Below are records with pictures; copy word for word only the lines between the line with "DonHulieo/DonHulieo is a" and the line with "- 컬렉션이나, 프록시 객체를 한꺼번에 설정한 size만큼 IN 쿼리로 조회", inclusive, and drop the pictures.

### [Excerpted data]
____
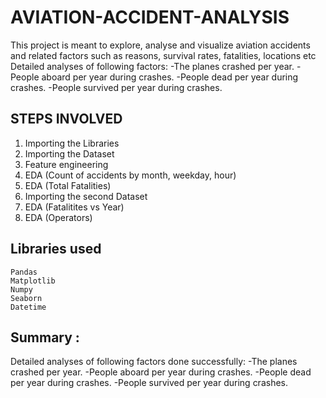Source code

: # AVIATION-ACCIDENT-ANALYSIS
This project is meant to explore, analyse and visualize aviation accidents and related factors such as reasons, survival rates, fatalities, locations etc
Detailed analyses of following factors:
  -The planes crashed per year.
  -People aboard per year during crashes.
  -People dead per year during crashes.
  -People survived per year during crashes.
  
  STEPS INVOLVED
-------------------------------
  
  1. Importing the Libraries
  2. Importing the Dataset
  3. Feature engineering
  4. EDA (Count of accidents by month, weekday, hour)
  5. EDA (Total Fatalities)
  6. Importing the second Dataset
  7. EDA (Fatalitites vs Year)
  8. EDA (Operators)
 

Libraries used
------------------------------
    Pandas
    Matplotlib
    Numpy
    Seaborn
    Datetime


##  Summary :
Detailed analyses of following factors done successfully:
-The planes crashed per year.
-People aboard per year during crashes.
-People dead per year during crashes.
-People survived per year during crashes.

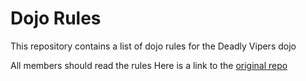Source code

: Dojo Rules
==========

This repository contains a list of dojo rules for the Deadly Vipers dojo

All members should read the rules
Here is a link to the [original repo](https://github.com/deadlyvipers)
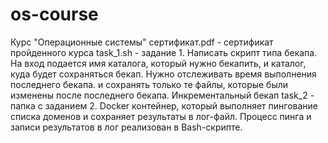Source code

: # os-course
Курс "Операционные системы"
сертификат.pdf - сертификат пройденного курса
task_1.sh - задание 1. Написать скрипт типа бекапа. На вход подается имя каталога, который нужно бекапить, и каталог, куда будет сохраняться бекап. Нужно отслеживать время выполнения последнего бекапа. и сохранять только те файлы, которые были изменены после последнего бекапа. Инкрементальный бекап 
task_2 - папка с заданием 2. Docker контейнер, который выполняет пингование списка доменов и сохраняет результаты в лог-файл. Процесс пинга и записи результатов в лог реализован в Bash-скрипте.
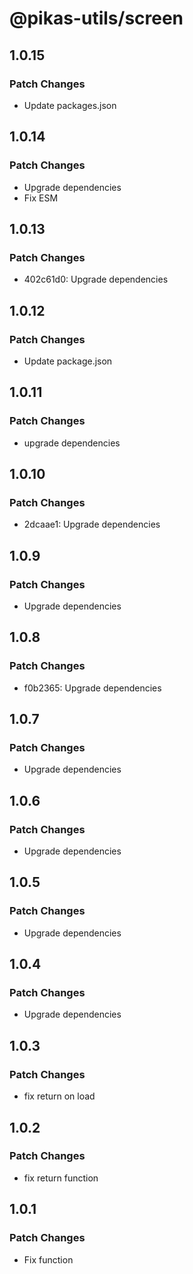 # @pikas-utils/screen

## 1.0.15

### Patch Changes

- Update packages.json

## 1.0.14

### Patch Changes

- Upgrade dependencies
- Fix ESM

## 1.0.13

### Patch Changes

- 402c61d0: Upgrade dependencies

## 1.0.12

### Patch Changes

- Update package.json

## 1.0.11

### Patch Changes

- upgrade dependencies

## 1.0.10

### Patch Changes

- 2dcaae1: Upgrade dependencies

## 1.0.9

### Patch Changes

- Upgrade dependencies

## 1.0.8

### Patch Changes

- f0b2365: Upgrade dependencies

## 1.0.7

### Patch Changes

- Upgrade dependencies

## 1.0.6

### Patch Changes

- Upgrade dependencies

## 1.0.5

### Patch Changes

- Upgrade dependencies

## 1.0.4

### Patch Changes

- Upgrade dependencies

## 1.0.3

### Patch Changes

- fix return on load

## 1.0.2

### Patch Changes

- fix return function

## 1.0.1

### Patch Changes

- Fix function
____
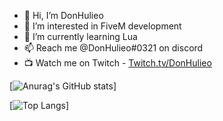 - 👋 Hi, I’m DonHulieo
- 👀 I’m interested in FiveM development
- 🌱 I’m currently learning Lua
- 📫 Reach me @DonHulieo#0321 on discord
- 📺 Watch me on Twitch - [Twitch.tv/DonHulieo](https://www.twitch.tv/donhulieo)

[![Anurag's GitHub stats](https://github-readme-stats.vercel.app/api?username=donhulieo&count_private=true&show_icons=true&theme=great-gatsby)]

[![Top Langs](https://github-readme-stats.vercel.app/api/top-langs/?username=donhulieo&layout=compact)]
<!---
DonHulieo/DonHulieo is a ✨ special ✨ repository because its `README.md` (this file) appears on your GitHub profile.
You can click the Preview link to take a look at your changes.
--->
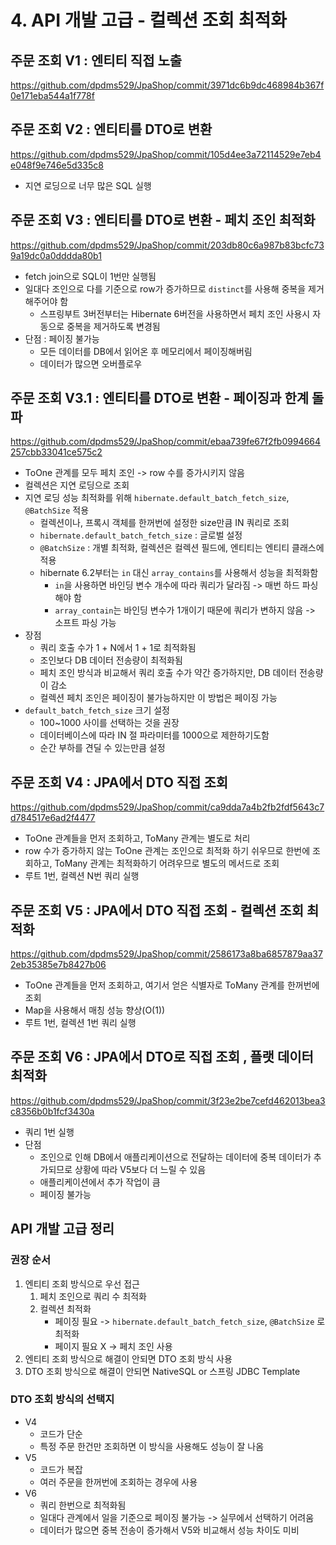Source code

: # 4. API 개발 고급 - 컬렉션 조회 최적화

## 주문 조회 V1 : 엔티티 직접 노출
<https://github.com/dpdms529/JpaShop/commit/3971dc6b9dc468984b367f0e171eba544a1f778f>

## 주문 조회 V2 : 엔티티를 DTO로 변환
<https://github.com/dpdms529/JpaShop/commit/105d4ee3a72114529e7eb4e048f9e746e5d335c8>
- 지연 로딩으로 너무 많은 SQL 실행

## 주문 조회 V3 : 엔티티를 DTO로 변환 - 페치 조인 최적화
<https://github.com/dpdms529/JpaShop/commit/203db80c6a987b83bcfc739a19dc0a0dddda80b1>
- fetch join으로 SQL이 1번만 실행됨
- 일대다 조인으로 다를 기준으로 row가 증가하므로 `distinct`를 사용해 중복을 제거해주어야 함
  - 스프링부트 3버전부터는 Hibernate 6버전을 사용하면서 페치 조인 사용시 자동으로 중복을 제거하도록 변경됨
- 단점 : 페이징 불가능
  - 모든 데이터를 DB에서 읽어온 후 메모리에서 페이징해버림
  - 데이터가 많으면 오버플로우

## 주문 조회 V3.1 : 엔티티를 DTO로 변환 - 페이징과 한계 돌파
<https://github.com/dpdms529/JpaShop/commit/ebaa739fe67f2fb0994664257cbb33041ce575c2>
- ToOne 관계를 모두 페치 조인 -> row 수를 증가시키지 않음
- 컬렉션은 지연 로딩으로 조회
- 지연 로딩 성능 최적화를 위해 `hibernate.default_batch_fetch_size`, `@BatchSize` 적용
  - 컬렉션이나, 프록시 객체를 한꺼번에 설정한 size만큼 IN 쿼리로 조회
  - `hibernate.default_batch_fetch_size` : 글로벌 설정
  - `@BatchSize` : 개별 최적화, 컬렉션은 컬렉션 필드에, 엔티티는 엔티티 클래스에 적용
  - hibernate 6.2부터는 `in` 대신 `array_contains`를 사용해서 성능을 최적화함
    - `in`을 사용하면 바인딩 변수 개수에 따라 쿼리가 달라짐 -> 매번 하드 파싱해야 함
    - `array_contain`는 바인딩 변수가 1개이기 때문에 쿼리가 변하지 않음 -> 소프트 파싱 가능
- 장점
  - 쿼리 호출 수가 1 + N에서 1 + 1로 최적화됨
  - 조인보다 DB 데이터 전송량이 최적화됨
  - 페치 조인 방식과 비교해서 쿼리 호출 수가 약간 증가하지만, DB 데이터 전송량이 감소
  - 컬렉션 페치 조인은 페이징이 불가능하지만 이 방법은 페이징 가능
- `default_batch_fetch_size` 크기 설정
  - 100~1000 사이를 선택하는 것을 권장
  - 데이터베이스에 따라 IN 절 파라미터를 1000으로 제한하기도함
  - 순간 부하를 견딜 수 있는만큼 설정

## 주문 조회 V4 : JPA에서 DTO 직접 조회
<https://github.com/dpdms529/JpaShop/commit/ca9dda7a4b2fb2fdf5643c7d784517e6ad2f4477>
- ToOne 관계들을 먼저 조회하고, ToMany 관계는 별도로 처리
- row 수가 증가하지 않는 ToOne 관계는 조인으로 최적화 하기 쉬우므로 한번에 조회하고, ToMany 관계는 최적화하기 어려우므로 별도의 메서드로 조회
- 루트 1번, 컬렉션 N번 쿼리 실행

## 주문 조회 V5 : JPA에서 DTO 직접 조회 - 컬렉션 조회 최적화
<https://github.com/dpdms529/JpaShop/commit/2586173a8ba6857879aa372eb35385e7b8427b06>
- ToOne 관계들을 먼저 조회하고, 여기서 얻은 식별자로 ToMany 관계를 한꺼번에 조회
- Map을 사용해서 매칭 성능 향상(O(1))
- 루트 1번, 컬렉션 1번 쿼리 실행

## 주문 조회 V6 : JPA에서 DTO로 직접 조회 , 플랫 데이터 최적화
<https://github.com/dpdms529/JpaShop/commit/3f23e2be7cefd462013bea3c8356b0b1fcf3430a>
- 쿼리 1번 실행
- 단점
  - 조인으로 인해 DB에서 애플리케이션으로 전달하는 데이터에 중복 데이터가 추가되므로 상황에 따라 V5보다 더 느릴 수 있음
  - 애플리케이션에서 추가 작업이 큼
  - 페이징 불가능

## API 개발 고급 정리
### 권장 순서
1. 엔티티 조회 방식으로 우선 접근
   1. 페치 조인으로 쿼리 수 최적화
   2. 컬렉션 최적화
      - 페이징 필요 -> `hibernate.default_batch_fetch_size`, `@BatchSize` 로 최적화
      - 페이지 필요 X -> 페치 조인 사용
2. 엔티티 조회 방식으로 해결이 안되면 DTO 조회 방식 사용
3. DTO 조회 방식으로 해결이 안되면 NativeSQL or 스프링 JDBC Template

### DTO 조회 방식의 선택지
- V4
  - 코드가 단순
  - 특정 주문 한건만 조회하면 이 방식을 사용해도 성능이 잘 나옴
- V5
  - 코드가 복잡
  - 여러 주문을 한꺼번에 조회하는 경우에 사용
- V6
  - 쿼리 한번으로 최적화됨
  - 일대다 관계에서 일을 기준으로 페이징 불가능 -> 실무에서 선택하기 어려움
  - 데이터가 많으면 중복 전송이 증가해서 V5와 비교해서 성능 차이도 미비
____
### [Exercise solution]
DonHulieo/DonHulieo is a ✨ special ✨ repository because its `README.md` (this file) appears on your GitHub profile.
You can click the Preview link to take a look at your changes.
--->
Source code

: # 4. API 개발 고급 - 컬렉션 조회 최적화

## 주문 조회 V1 : 엔티티 직접 노출
<https://github.com/dpdms529/JpaShop/commit/3971dc6b9dc468984b367f0e171eba544a1f778f>

## 주문 조회 V2 : 엔티티를 DTO로 변환
<https://github.com/dpdms529/JpaShop/commit/105d4ee3a72114529e7eb4e048f9e746e5d335c8>
- 지연 로딩으로 너무 많은 SQL 실행

## 주문 조회 V3 : 엔티티를 DTO로 변환 - 페치 조인 최적화
<https://github.com/dpdms529/JpaShop/commit/203db80c6a987b83bcfc739a19dc0a0dddda80b1>
- fetch join으로 SQL이 1번만 실행됨
- 일대다 조인으로 다를 기준으로 row가 증가하므로 `distinct`를 사용해 중복을 제거해주어야 함
  - 스프링부트 3버전부터는 Hibernate 6버전을 사용하면서 페치 조인 사용시 자동으로 중복을 제거하도록 변경됨
- 단점 : 페이징 불가능
  - 모든 데이터를 DB에서 읽어온 후 메모리에서 페이징해버림
  - 데이터가 많으면 오버플로우

## 주문 조회 V3.1 : 엔티티를 DTO로 변환 - 페이징과 한계 돌파
<https://github.com/dpdms529/JpaShop/commit/ebaa739fe67f2fb0994664257cbb33041ce575c2>
- ToOne 관계를 모두 페치 조인 -> row 수를 증가시키지 않음
- 컬렉션은 지연 로딩으로 조회
- 지연 로딩 성능 최적화를 위해 `hibernate.default_batch_fetch_size`, `@BatchSize` 적용
  - 컬렉션이나, 프록시 객체를 한꺼번에 설정한 size만큼 IN 쿼리로 조회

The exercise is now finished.